### Try it
Find all lines in the listing that include the word "JavaScript", then copy them.
──────────
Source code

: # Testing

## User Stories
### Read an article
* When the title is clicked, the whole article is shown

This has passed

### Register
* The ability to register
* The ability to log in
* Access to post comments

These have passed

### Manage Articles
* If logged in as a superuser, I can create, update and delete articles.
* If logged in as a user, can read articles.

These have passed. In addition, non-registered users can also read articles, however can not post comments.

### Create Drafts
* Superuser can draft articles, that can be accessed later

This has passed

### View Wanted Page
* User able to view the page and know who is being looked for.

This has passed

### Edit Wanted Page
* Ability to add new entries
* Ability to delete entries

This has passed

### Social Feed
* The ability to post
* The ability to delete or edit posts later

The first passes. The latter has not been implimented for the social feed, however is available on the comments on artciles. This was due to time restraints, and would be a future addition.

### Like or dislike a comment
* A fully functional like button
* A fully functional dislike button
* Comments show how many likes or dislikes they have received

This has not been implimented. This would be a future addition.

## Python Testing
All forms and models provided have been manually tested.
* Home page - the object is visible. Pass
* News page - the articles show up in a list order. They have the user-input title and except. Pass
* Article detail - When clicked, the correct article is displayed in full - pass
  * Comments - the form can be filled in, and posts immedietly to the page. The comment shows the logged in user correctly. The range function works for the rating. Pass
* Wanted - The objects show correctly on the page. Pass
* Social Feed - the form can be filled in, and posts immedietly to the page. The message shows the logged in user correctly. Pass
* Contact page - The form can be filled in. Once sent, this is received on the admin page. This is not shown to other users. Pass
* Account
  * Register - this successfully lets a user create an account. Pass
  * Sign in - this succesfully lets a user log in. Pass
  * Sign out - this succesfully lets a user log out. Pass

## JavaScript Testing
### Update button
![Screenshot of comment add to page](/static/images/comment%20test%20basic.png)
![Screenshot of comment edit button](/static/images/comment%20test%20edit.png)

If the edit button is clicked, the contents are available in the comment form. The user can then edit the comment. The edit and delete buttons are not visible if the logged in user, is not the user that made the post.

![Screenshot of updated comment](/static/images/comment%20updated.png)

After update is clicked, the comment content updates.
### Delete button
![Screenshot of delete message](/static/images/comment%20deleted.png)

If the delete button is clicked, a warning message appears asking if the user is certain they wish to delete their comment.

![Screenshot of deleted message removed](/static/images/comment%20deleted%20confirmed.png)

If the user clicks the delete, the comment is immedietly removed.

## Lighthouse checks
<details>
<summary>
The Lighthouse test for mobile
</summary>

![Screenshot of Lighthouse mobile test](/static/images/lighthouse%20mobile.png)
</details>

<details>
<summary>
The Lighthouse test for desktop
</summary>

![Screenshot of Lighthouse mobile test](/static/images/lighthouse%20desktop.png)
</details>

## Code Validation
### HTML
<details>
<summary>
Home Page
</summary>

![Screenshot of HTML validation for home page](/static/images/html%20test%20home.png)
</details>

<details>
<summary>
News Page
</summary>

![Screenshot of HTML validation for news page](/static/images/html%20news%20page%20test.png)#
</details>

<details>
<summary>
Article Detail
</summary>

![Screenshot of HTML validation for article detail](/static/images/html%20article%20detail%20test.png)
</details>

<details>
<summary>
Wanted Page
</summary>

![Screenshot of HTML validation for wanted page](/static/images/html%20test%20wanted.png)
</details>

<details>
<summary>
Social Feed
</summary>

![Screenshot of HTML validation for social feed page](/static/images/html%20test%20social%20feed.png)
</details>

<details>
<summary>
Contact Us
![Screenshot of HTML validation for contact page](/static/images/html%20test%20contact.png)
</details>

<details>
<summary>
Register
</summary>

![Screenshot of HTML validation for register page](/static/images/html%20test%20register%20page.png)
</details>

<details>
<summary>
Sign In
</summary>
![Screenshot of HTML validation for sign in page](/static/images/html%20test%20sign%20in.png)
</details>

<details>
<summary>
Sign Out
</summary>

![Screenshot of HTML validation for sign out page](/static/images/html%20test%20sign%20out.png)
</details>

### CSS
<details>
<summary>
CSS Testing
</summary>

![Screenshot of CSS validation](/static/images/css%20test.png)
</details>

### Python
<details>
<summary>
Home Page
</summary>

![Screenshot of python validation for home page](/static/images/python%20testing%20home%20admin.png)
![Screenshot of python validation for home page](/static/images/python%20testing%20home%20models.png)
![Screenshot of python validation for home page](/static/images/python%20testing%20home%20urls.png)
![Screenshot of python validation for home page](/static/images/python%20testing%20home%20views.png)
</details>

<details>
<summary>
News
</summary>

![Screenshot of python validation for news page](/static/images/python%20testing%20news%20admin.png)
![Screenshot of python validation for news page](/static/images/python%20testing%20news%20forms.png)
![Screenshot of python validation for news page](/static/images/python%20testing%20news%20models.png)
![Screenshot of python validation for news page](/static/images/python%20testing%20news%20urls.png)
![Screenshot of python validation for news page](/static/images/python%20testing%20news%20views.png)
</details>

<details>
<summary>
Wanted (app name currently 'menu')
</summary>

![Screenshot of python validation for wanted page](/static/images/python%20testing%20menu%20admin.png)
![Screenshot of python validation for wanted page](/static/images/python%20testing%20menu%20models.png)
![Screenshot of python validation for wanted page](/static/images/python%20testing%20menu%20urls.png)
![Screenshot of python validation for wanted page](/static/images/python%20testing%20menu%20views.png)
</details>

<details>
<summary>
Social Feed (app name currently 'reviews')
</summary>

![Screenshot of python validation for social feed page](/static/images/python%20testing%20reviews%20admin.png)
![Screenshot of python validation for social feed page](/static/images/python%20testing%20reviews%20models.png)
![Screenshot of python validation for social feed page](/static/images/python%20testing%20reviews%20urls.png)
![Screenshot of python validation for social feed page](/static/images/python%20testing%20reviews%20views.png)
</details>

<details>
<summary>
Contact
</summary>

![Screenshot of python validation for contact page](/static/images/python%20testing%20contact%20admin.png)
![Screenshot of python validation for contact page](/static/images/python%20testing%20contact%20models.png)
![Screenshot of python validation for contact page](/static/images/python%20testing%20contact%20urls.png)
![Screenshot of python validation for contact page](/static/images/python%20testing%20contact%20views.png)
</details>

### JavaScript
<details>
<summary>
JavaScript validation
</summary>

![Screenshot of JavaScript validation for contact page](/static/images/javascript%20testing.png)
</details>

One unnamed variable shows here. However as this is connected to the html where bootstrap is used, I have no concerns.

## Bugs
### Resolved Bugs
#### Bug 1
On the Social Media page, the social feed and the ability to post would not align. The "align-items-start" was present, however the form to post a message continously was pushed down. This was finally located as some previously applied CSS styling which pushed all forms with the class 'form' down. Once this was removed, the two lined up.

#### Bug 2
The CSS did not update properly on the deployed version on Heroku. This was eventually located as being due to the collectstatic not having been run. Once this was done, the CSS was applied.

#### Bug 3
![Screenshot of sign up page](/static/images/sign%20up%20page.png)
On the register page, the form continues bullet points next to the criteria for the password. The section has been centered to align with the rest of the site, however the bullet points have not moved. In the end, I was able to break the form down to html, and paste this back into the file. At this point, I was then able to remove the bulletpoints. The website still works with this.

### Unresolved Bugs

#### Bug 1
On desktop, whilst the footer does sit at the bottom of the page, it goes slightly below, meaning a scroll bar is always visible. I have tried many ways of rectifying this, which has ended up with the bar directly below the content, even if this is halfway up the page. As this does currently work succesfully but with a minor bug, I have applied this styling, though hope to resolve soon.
──────────
### Solution for this exercise
## JavaScript Testing
### JavaScript
JavaScript validation
![Screenshot of JavaScript validation for contact page](/static/images/javascript%20testing.png)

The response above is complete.